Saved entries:
* * * * * * * * *
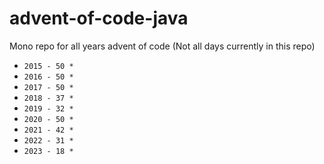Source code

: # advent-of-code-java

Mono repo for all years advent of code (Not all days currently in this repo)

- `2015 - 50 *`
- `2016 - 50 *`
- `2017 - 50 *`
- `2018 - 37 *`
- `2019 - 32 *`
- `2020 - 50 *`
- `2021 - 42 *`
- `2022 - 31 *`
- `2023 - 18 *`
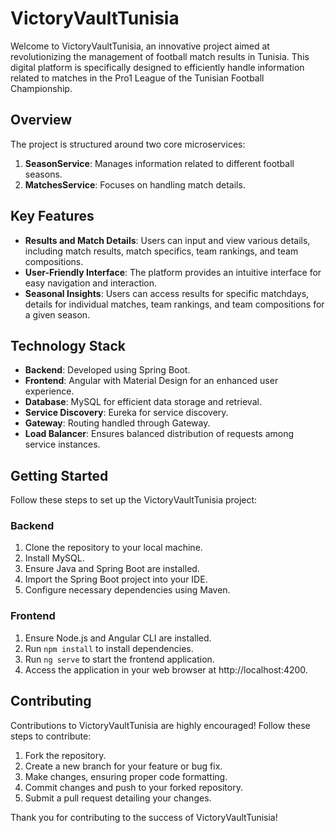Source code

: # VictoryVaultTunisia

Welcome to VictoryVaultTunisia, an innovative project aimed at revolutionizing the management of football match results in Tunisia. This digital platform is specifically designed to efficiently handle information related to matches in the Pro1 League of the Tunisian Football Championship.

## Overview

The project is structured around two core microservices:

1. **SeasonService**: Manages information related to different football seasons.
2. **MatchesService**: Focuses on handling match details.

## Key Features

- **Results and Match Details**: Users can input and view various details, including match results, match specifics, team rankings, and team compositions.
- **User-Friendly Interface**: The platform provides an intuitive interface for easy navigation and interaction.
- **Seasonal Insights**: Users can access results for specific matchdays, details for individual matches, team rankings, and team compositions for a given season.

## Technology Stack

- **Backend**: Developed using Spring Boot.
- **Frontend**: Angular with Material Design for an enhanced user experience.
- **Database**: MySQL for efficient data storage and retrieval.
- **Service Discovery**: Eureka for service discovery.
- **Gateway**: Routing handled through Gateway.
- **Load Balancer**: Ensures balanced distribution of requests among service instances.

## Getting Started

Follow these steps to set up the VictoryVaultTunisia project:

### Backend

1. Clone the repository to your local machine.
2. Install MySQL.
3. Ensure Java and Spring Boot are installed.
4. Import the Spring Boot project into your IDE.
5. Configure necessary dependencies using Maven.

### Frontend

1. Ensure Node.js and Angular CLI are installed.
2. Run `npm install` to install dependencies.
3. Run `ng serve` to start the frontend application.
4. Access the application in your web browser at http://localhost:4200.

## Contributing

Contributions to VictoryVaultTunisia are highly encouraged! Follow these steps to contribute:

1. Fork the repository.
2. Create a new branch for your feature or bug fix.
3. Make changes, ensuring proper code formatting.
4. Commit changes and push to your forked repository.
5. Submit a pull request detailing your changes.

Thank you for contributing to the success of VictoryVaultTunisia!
* * * * * * * * *
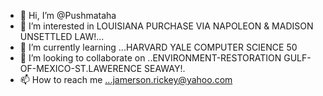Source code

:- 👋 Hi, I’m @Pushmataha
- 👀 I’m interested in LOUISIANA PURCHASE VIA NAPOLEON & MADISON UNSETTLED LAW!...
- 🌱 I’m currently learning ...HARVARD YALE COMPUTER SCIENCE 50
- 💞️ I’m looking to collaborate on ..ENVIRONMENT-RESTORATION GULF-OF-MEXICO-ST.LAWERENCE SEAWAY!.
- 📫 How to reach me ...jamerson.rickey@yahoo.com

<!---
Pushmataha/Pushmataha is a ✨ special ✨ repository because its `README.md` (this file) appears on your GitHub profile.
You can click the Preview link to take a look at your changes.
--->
* * * * * * * * *
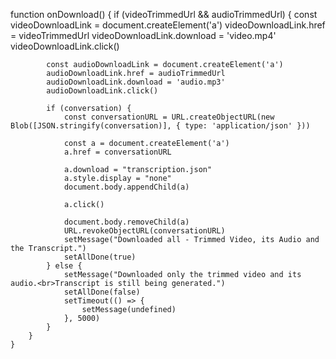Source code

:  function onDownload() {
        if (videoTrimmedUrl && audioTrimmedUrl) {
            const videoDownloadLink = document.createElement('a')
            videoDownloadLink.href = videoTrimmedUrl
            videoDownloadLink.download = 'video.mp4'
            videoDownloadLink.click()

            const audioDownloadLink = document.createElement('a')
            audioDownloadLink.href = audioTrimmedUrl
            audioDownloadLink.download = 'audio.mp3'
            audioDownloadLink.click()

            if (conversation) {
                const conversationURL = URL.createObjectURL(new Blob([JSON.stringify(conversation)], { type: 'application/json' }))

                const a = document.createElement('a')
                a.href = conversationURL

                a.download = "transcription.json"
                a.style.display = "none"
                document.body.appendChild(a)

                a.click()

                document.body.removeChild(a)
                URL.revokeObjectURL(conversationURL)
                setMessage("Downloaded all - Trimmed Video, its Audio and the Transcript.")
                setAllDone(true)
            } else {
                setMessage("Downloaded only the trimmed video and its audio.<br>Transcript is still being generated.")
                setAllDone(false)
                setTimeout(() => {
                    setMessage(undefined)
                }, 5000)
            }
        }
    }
* * * * * * * * *
- _PROBLEM TO WORK ON_
From the records above, reproduce exactly the lines from the one with "URL.revokeObjectURL(conversationURL)" to the one with "only the trimmed", both included, and no others.

- _RESPONSE BELOW_
                URL.revokeObjectURL(conversationURL)
                setMessage("Downloaded all - Trimmed Video, its Audio and the Transcript.")
                setAllDone(true)
            } else {
                setMessage("Downloaded only the trimmed video and its audio.<br>Transcript is still being generated.")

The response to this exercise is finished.